In Saudi Arabia, these workers delivered dairy products, cleaned government hospitals, repaired water pipes, collected garbage, and poured concrete. Some of them baked bread and worked in restaurants; others were butchers, barbers, carpenters, and plumbers. Women migrants cleaned, cooked, cared for children, worked in beauty salons, and sewed custom-made dresses and gowns. Unemployed or underemployed in their countries of origin, and often impoverished, these men and women sought only the opportunity to earn wages and thus improve the economic situation for themselves and their families.

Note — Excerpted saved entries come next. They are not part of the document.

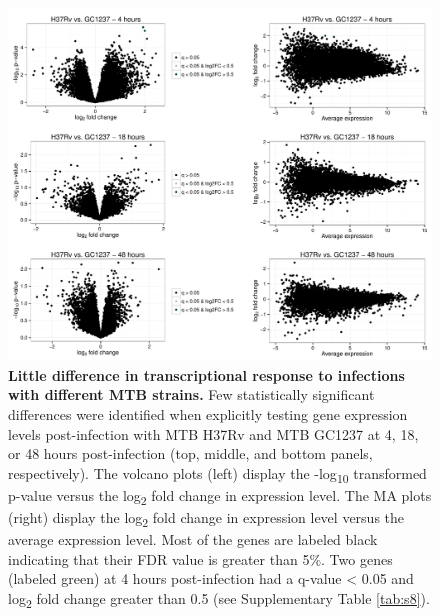 \begin{figure}[htbp]
\centering
\includegraphics[width=5in]{img/ch02/fig-S07-Rv-v-GC.pdf}
\caption[Little difference in transcriptional response to infections
  with different MTB strains.]{\textbf{Little difference in
    transcriptional response to infections with different MTB
    strains.} Few statistically significant differences were
  identified when explicitly testing gene expression levels
  post-infection with MTB H37Rv and MTB GC1237 at 4, 18, or 48 hours
  post-infection (top, middle, and bottom panels, respectively). The
  volcano plots (left) display the -log\textsubscript{10} transformed
  p-value versus the log\textsubscript{2} fold change in expression
  level. The MA plots (right) display the log\textsubscript{2} fold
  change in expression level versus the average expression level. Most
  of the genes are labeled black indicating that their FDR value is
  greater than 5\%. Two genes (labeled green) at 4 hours
  post-infection had a q-value \textless{} 0.05 and
  log\textsubscript{2} fold change greater than 0.5 (see Supplementary
  Table \ref{tab:s8}).}
\label{fig:Rv-v-GC}
\end{figure}

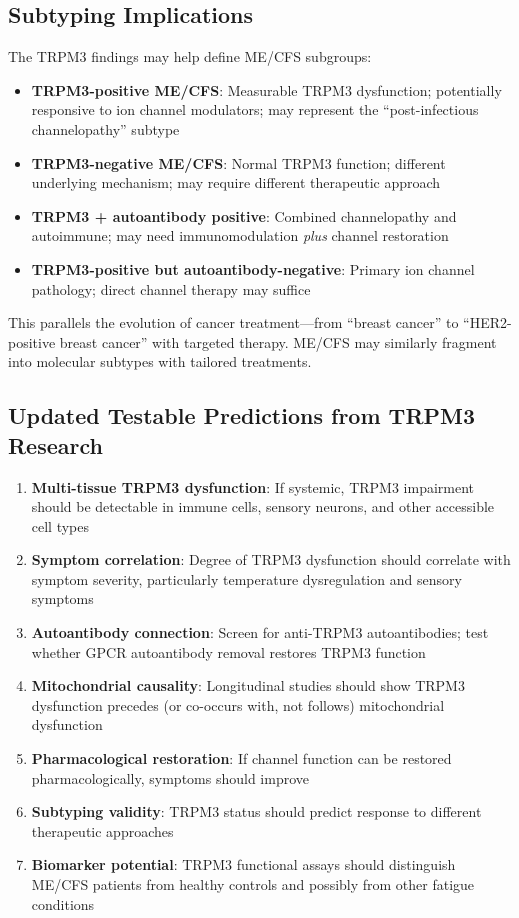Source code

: \subsection{Subtyping Implications}

The TRPM3 findings may help define ME/CFS subgroups:

\begin{itemize}
    \item \textbf{TRPM3-positive ME/CFS}: Measurable TRPM3 dysfunction; potentially responsive to ion channel modulators; may represent the ``post-infectious channelopathy'' subtype
    \item \textbf{TRPM3-negative ME/CFS}: Normal TRPM3 function; different underlying mechanism; may require different therapeutic approach
    \item \textbf{TRPM3 + autoantibody positive}: Combined channelopathy and autoimmune; may need immunomodulation \textit{plus} channel restoration
    \item \textbf{TRPM3-positive but autoantibody-negative}: Primary ion channel pathology; direct channel therapy may suffice
\end{itemize}

This parallels the evolution of cancer treatment---from ``breast cancer'' to ``HER2-positive breast cancer'' with targeted therapy. ME/CFS may similarly fragment into molecular subtypes with tailored treatments.

\subsection{Updated Testable Predictions from TRPM3 Research}

\begin{enumerate}
    \item \textbf{Multi-tissue TRPM3 dysfunction}: If systemic, TRPM3 impairment should be detectable in immune cells, sensory neurons, and other accessible cell types
    \item \textbf{Symptom correlation}: Degree of TRPM3 dysfunction should correlate with symptom severity, particularly temperature dysregulation and sensory symptoms
    \item \textbf{Autoantibody connection}: Screen for anti-TRPM3 autoantibodies; test whether GPCR autoantibody removal restores TRPM3 function
    \item \textbf{Mitochondrial causality}: Longitudinal studies should show TRPM3 dysfunction precedes (or co-occurs with, not follows) mitochondrial dysfunction
    \item \textbf{Pharmacological restoration}: If channel function can be restored pharmacologically, symptoms should improve
    \item \textbf{Subtyping validity}: TRPM3 status should predict response to different therapeutic approaches
    \item \textbf{Biomarker potential}: TRPM3 functional assays should distinguish ME/CFS patients from healthy controls and possibly from other fatigue conditions
\end{enumerate}


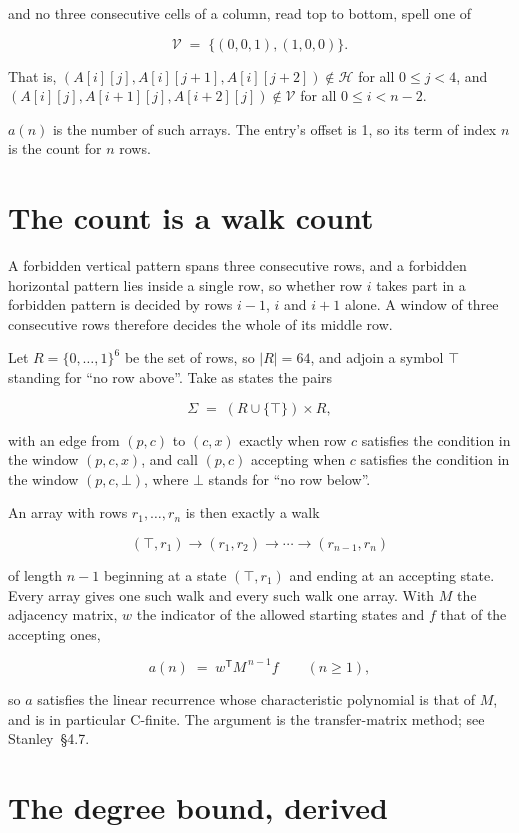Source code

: \documentclass[11pt]{article}
\theoremstyle{definition}
\begin{document}
and no three consecutive cells of a column, read top to bottom, spell one of

\[\mathcal{V} \;=\; \{(0,0,1), (1,0,0)\}.\]

That is, $(A[i][j],A[i][j{+}1],A[i][j{+}2]) \notin \mathcal{H}$ for all $0 \le j < 4$, and $(A[i][j],A[i{+}1][j],A[i{+}2][j]) \notin \mathcal{V}$ for all $0 \le i < n-2$.

$a(n)$ is the number of such arrays. The entry's offset is 1, so its term of index $n$ is the count for $n$ rows.

\section{The count is a walk count}

A forbidden vertical pattern spans three consecutive rows, and a forbidden horizontal pattern lies inside a single row, so whether row $i$ takes part in a forbidden pattern is decided by rows $i-1$, $i$ and $i+1$ alone. A window of three consecutive rows therefore decides the whole of its middle row.

Let $R = \{0,\dots,1\}^{6}$ be the set of rows, so $|R| = 64$, and adjoin a symbol $\top$ standing for ``no row above''. Take as states the pairs

\[\Sigma \;=\; (R \cup \{\top\}) \times R,\]

with an edge from $(p,c)$ to $(c,x)$ exactly when row $c$ satisfies the condition in the window $(p,c,x)$, and call $(p,c)$ accepting when $c$ satisfies the condition in the window $(p,c,\bot)$, where $\bot$ stands for ``no row below''.

An array with rows $r_1,\dots,r_n$ is then exactly a walk

\[(\top,r_1) \to (r_1,r_2) \to \cdots \to (r_{n-1},r_n)\]

of length $n-1$ beginning at a state $(\top,r_1)$ and ending at an accepting state. Every array gives one such walk and every such walk one array. With $M$ the adjacency matrix, $w$ the indicator of the allowed starting states and $f$ that of the accepting ones,

\[a(n) \;=\; w^{\mathsf T} M^{\,n-1} f \qquad (n \ge 1),\]

so $a$ satisfies the linear recurrence whose characteristic polynomial is that of $M$, and is in particular C-finite. The argument is the transfer-matrix method; see Stanley~\S4.7.

\section{The degree bound, derived}
\end{document}
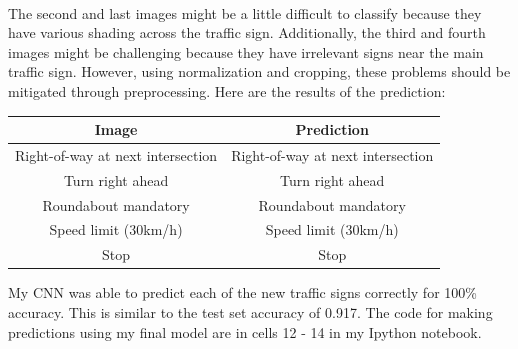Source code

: \documentclass[12pt]{article}
\begin{document}
\begin{figure}[!h]
 \\
\end{figure}

The second and last images might be a little difficult to classify because they have various shading across the traffic sign. Additionally, the third and fourth images might be challenging because they have irrelevant signs near the main traffic sign. However, using normalization and cropping, these problems should be mitigated through preprocessing. Here are the results of the prediction:
\begin{center}
\begin{tabular}{|c|c|}
\hline
\textbf{Image} & \textbf{Prediction} \\
\hline
Right-of-way at next intersection & Right-of-way at next intersection \\
\hline
Turn right ahead & Turn right ahead \\
\hline
Roundabout mandatory & Roundabout mandatory \\
\hline
Speed limit (30km/h) & Speed limit (30km/h) \\
\hline
Stop & Stop \\
\hline
\end{tabular}
\end{center}
My CNN was able to predict each of the new traffic signs correctly for 100\% accuracy. This is similar to the test set accuracy of 0.917. The code for making predictions using my final model are in cells 12 - 14 in my Ipython notebook. 
\end{document}
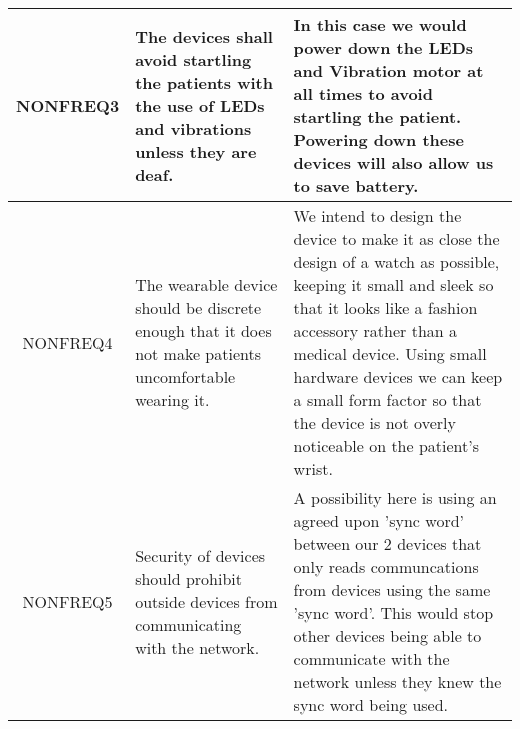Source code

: \begin{xltabular}[H]{\textwidth}{c | X | X}
        \midrule

        NONFREQ3

        &

        The devices shall avoid startling the patients with the use of LEDs and vibrations unless they are deaf.

        &

        In this case we would power down the LEDs and Vibration motor at all times to avoid startling the patient. Powering down these devices will also allow us to save battery.\\

        \midrule

        NONFREQ4

        &

        The wearable device should be discrete enough that it does not make patients uncomfortable wearing it.

        &

        We intend to design the device to make it as close the design of a watch as possible, keeping it small and sleek so that it looks like a fashion accessory rather than a medical device. Using small hardware devices we can keep a small form factor so that the device is not overly noticeable on the patient's wrist.\\

        \midrule

        NONFREQ5

        &

        Security of devices should prohibit outside devices from communicating with the network.

        &

        A possibility here is using an agreed upon 'sync word' between our 2 devices that only reads communcations from devices using the same 'sync word'. This would stop other devices being able to communicate with the network unless they knew the sync word being used.\\

	\end{xltabular}
	\label{tbl:non_func_reqs_table}
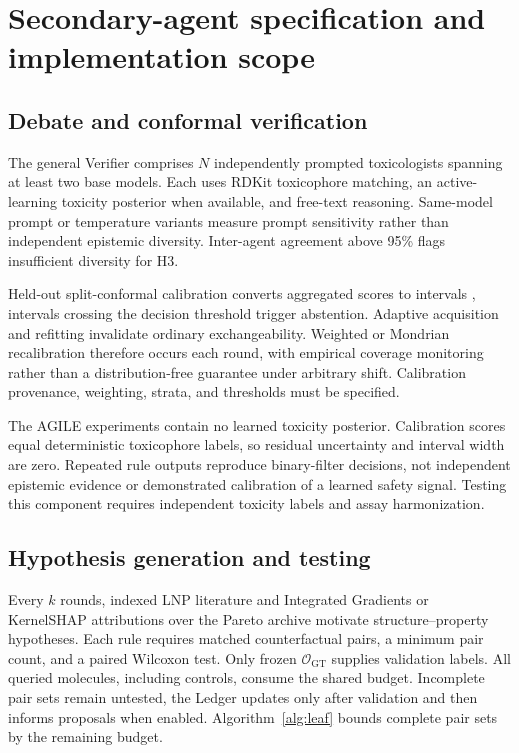 \section{Secondary-agent specification and implementation scope}
\label{app:agents}
\subsection{Debate and conformal verification}
The general Verifier comprises $N$ independently prompted toxicologists spanning at least two base models. Each uses RDKit toxicophore matching, an active-learning toxicity posterior when available, and free-text reasoning. Same-model prompt or temperature variants measure prompt sensitivity rather than independent epistemic diversity. Inter-agent agreement above 95\% flags insufficient diversity for H3.

Held-out split-conformal calibration converts aggregated scores to intervals \citep{angelopoulos2023}, intervals crossing the decision threshold trigger abstention. Adaptive acquisition and refitting invalidate ordinary exchangeability. Weighted or Mondrian recalibration therefore occurs each round, with empirical coverage monitoring rather than a distribution-free guarantee under arbitrary shift. Calibration provenance, weighting, strata, and thresholds must be specified.

The AGILE experiments contain no learned toxicity posterior. Calibration scores equal deterministic toxicophore labels, so residual uncertainty and interval width are zero. Repeated rule outputs reproduce binary-filter decisions, not independent epistemic evidence or demonstrated calibration of a learned safety signal. Testing this component requires independent toxicity labels and assay harmonization.

\subsection{Hypothesis generation and testing}
Every $k$ rounds, indexed LNP literature and Integrated Gradients or KernelSHAP attributions over the Pareto archive motivate structure--property hypotheses. Each rule requires matched counterfactual pairs, a minimum pair count, and a paired Wilcoxon test. Only frozen $\mathcal O_{\mathrm{GT}}$ supplies validation labels. All queried molecules, including controls, consume the shared budget. Incomplete pair sets remain untested, the Ledger updates only after validation and then informs proposals when enabled. Algorithm~\ref{alg:leaf} bounds complete pair sets by the remaining budget.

This report is the first comprehensive examination of the variety of human rights abuses that foreign workers experience in Saudi Arabia. The voices of these migrants provide a window into a country whose hereditary, unelected rulers continue to choose secrecy over transparency at the expense of justice. The stories in this report illustrate why so many migrant workers, including Muslims, return to their home countries deeply aggrieved by the lack of equality and due process of law in the kingdom. In an important sense, this report is an indictment of unscrupulous private employers and sponsors as well as Saudi authorities, including interior ministry interrogators and shari’a court judges, who operate without respect for the rule of law and the inherent dignity of all men and women, irrespective of gender, race, and religion.

Some of the most frightening and troubling findings of the report concern mistreatment of women migrant workers, both in the workplace and in Saudi prisons. The report also provides an intimate view of the workings of Saudi Arabia’s criminal justice system, through the eyes of migrant workers with first-hand experience of its significant flaws. And it is the families and friends of migrants who were beheaded, pursuant to judicial rulings, who describe how Saudi authorities kept them and consular officials in the dark until well after the executions were carried out. The mortal remains of these victims were not returned to their families, who until now have no information about what happened to the bodies.

Labor Exploitation


Each chapter of this report includes testimonies from migrant workers who entered the kingdom legally, in full compliance with Saudi government regulations. Many of them paid hefty sums of money to manpower recruitment agencies in their home countries to secure legal employment visas, often assuming substantial debt or selling property to finance the cost. Once in the kingdom, they found themselves at the mercy of legal sponsors and de facto employers who had the power to impose oppressive working conditions on them, with effective government oversight clearly lacking. Unaware of their rights, or afraid to complain for fear of losing their jobs, the majority of these workers simply endured gross labor exploitation.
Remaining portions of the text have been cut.